NFL offenses are throwing the ball at an all time high. With so much emphasis placed on the passing attack, wide receivers are a hot commodity on draft day. This year's draft may not have a player that has established himself as an elite prospect, but there are quite a few talented prospects at the position, and a number of them will go in the first round.
Clemson's Mike Williams looks like the top receiver in the draft this year. His combination of size, athleticism and ball skills put him near the top. At 6'3 225, he is the biggest of the top tier wideouts, and uses that size to create mismatches down the field vertically. Williams is at his best getting down field and going up to get the football over the defender. While not a burner, that trait should carry over to the NFL, and it will allow him to consistently make plays. He's not just a vertical threat though. He is willing to use that size to be an intermediate threat over the middle and taking hits in the process. The biggest knock on Williams is going to be his medical reviews after suffering a broken neck during the 2015 season. He showed no ill effects of that injury this year, and his ability to be a possession threat and playmaker have him in position to be the first receiver taken off the board on draft day.

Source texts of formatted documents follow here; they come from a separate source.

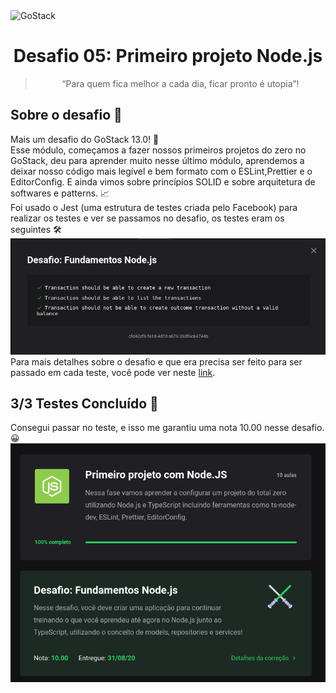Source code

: <img alt="GoStack" src="https://storage.googleapis.com/golden-wind/bootcamp-gostack/header-desafios-new.png" />

<h1 align="center">
  Desafio 05: Primeiro projeto Node.js
</h1>

<blockquote align="center">“Para quem fica melhor a cada dia, ficar pronto é utopia”!</blockquote>

## Sobre o desafio 💪
Mais um desafio do GoStack 13.0! 🚀 <br>
Esse módulo, começamos a fazer nossos primeiros projetos do zero no GoStack, deu para aprender muito nesse último módulo, 
aprendemos a deixar nosso código mais legível e bem formato com o ESLint,Prettier e o EditorConfig. E ainda vimos sobre princípios SOLID e sobre arquitetura de softwares e patterns. 📈 <br>
Foi usado o Jest (uma estrutura de testes criada pelo Facebook) para realizar os testes e ver se passamos no desafio, os testes eram os seguintes 🛠 <br>
<img src="./readme_assets/testes.png"></img> <br>
Para mais detalhes sobre o desafio e que era precisa ser feito para ser passado em cada teste, você pode ver neste <a href="https://github.com/rocketseat-education/bootcamp-gostack-desafios/tree/master/desafio-fundamentos-nodejs">link</a>.

## 3/3 Testes Concluído 🎯
Consegui passar no teste, e isso me garantiu uma nota 10.00 nesse desafio. 😀
<img src="./readme_assets/resultado.png"></img>
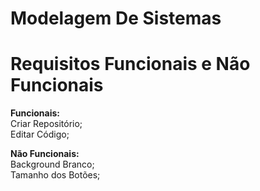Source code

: # Modelagem De Sistemas

# Requisitos Funcionais e Não Funcionais

<strong>Funcionais:</strong>
<br>Criar Repositório;
<br>Editar Código;

<strong>Não Funcionais:</strong>
<br>Background Branco;
<br>Tamanho dos Botões;

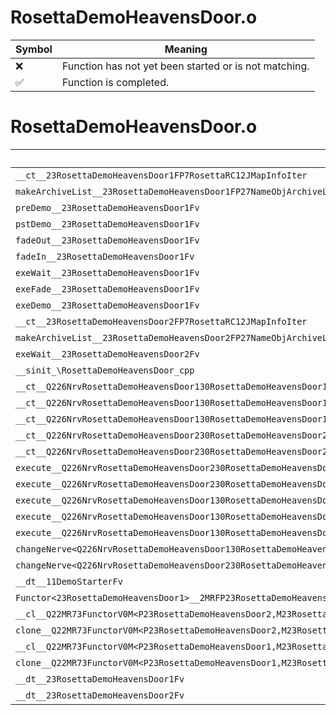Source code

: # RosettaDemoHeavensDoor.o
| Symbol | Meaning 
| ------------- | ------------- 
| :x: | Function has not yet been started or is not matching. 
| :white_check_mark: | Function is completed. 


# RosettaDemoHeavensDoor.o
| Symbol | Decompiled? |
| ------------- | ------------- |
| `__ct__23RosettaDemoHeavensDoor1FP7RosettaRC12JMapInfoIter` | :x: |
| `makeArchiveList__23RosettaDemoHeavensDoor1FP27NameObjArchiveListCollectorRC12JMapInfoIter` | :x: |
| `preDemo__23RosettaDemoHeavensDoor1Fv` | :x: |
| `pstDemo__23RosettaDemoHeavensDoor1Fv` | :x: |
| `fadeOut__23RosettaDemoHeavensDoor1Fv` | :x: |
| `fadeIn__23RosettaDemoHeavensDoor1Fv` | :x: |
| `exeWait__23RosettaDemoHeavensDoor1Fv` | :x: |
| `exeFade__23RosettaDemoHeavensDoor1Fv` | :x: |
| `exeDemo__23RosettaDemoHeavensDoor1Fv` | :x: |
| `__ct__23RosettaDemoHeavensDoor2FP7RosettaRC12JMapInfoIter` | :x: |
| `makeArchiveList__23RosettaDemoHeavensDoor2FP27NameObjArchiveListCollectorRC12JMapInfoIter` | :x: |
| `exeWait__23RosettaDemoHeavensDoor2Fv` | :x: |
| `__sinit_\RosettaDemoHeavensDoor_cpp` | :x: |
| `__ct__Q226NrvRosettaDemoHeavensDoor130RosettaDemoHeavensDoor1NrvWaitFv` | :x: |
| `__ct__Q226NrvRosettaDemoHeavensDoor130RosettaDemoHeavensDoor1NrvFadeFv` | :x: |
| `__ct__Q226NrvRosettaDemoHeavensDoor130RosettaDemoHeavensDoor1NrvDemoFv` | :x: |
| `__ct__Q226NrvRosettaDemoHeavensDoor230RosettaDemoHeavensDoor2NrvWaitFv` | :x: |
| `__ct__Q226NrvRosettaDemoHeavensDoor230RosettaDemoHeavensDoor2NrvDemoFv` | :x: |
| `execute__Q226NrvRosettaDemoHeavensDoor230RosettaDemoHeavensDoor2NrvDemoCFP5Spine` | :x: |
| `execute__Q226NrvRosettaDemoHeavensDoor230RosettaDemoHeavensDoor2NrvWaitCFP5Spine` | :x: |
| `execute__Q226NrvRosettaDemoHeavensDoor130RosettaDemoHeavensDoor1NrvDemoCFP5Spine` | :x: |
| `execute__Q226NrvRosettaDemoHeavensDoor130RosettaDemoHeavensDoor1NrvFadeCFP5Spine` | :x: |
| `execute__Q226NrvRosettaDemoHeavensDoor130RosettaDemoHeavensDoor1NrvWaitCFP5Spine` | :x: |
| `changeNerve<Q226NrvRosettaDemoHeavensDoor130RosettaDemoHeavensDoor1NrvDemo>__23RosettaDemoHeavensDoor1Fv_v` | :x: |
| `changeNerve<Q226NrvRosettaDemoHeavensDoor230RosettaDemoHeavensDoor2NrvDemo>__23RosettaDemoHeavensDoor2Fv_v` | :x: |
| `__dt__11DemoStarterFv` | :x: |
| `Functor<23RosettaDemoHeavensDoor1>__2MRFP23RosettaDemoHeavensDoor1M23RosettaDemoHeavensDoor1FPCvPv_v_Q22MR73FunctorV0M<P23RosettaDemoHeavensDoor1,M23RosettaDemoHeavensDoor1FPCvPv_v>` | :x: |
| `__cl__Q22MR73FunctorV0M<P23RosettaDemoHeavensDoor2,M23RosettaDemoHeavensDoor2FPCvPv_v>CFv` | :x: |
| `clone__Q22MR73FunctorV0M<P23RosettaDemoHeavensDoor2,M23RosettaDemoHeavensDoor2FPCvPv_v>CFP7JKRHeap` | :x: |
| `__cl__Q22MR73FunctorV0M<P23RosettaDemoHeavensDoor1,M23RosettaDemoHeavensDoor1FPCvPv_v>CFv` | :x: |
| `clone__Q22MR73FunctorV0M<P23RosettaDemoHeavensDoor1,M23RosettaDemoHeavensDoor1FPCvPv_v>CFP7JKRHeap` | :x: |
| `__dt__23RosettaDemoHeavensDoor1Fv` | :x: |
| `__dt__23RosettaDemoHeavensDoor2Fv` | :x: |
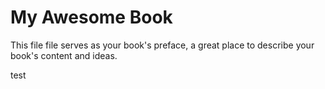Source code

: # My Awesome Book

This file file serves as your book's preface, a great place to describe your book's content and ideas.


test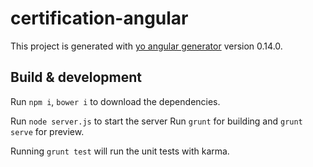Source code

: # certification-angular

This project is generated with [yo angular generator](https://github.com/yeoman/generator-angular)
version 0.14.0.

## Build & development

Run `npm i`, `bower i` to download the dependencies.

Run `node server.js` to start the server
Run `grunt` for building and `grunt serve` for preview.

Running `grunt test` will run the unit tests with karma.
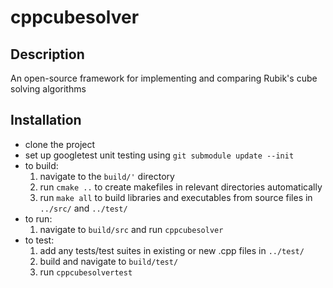 # cppcubesolver

## Description
An open-source framework for implementing and comparing Rubik's cube solving algorithms

## Installation
- clone the project
- set up googletest unit testing using `git submodule update --init`
- to build:
	1. navigate to the `build/'` directory
	2. run `cmake ..` to create makefiles in relevant directories automatically
	3. run `make all` to build libraries and executables from source files in `../src/` and `../test/`
- to run:
	1. navigate to `build/src` and run `cppcubesolver`
- to test:
	1. add any tests/test suites in existing or new .cpp files in `../test/`
	2. build and navigate to `build/test/`
	3. run `cppcubesolvertest`
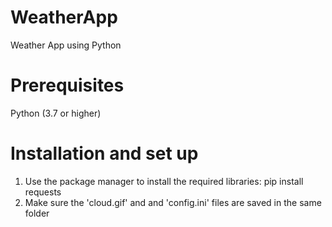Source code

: # WeatherApp
Weather App using Python 
# Prerequisites
Python (3.7 or higher)
# Installation and set up
1. Use the package manager to install the required libraries:
pip install requests
2. Make sure the 'cloud.gif' and and 'config.ini' files are saved in the same folder 
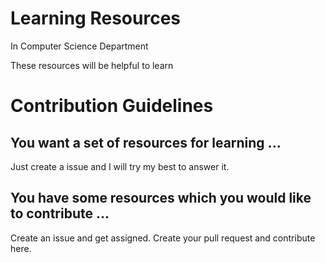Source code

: # Learning Resources 
In Computer Science Department 

These resources will be helpful to learn 

# Contribution Guidelines 

## You want a set of resources for learning ...
Just create a issue and I will try my best to answer it. 

## You have some resources which you would like to contribute ...
Create an issue and get assigned. Create your pull request and contribute here.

Corey Davis of Western Michigan has been as productive as any receiver in college football in recent seasons. In fact, he became college football's all time receiving yardage leader this year, topping 5,000 yards in his career. He is a polished performer that does many things well, but may not jump out in any one area. Davis has good size at 6'3 215, and couples it with good speed and athleticism. He shows the ability to pick up yardage after the catch, but also has enough speed to stretch defenses vertically. He's at his best over the middle though, giving his quarterback a consistent weapon on intermediate routes. While Davis is a threat all over the field, he may not make as many big plays as he did in college. He has good, not great, speed, and may have trouble getting separation consistently in the NFL. While he isn't afraid to go over the middle, he has a leaner frame and could use a few more pounds to account for the hits he'll take. Davis' experience and production could allow him to make an immediate impact in the NFL, and his all around skills could allow him to be the next great MAC receiver in the NFL.
- Mike Williams, Clemson
- JuJu Smith-Schuster, USC, Jr.
- John Ross, Washington
- Corey Davis, Western Michigan
- Dede Westbrook, Oklahoma
- Curtis Samuel, Ohio St. Jr.
- K.D. Cannon, Baylor, Jr.
- Cooper Kupp, Eastern Washington
- Isiah Ford, Virginia Tech, Jr.
- Malachi Dupre, LSU, Jr.
JuJu Smith-Schuster is the latest USC receiver to enter the draft and potentially end up as a first or second round pick. He is a very physical player at 6'2 220, but has surprising playmaking skills to go along with it. He will not turn 21 until the end of November during his rookie year, so there is a lot of growth left in his game from a polish stand point, even possibly some physical growth left. Smith-Schuster uses his size very well on the field as both a target and a runner after the catch. He provides his QB with a big target over the middle and knows how to use his body to put himself between the defender and the ball. As a runner, he is very difficult to tackle. His bulk and strength give him the ability to break tackles, but he also has surprising quickness in the open field. The ability to break tackles and pick up yards after the catch make him a real threat on screens and short passes, in addition to his ability to work the middle of the field. The only question physically about Smith-Schuster's game is his speed. He has good speed, but not great, and may struggle to get separation in the NFL. He's struggled to get separation in college, and has had some trouble making contested catches at times. Smith-Schuster should be a very good possession receiver with the ability to pick up yards after the catch, but he has work to do to stretch the field vertically. Considering his youth, his upside is tremendous. How well he works out will determine ultimately where he lands on draft day. A good 40 time, and he's a first rounder. Otherwise, he'll be a solid second round selection.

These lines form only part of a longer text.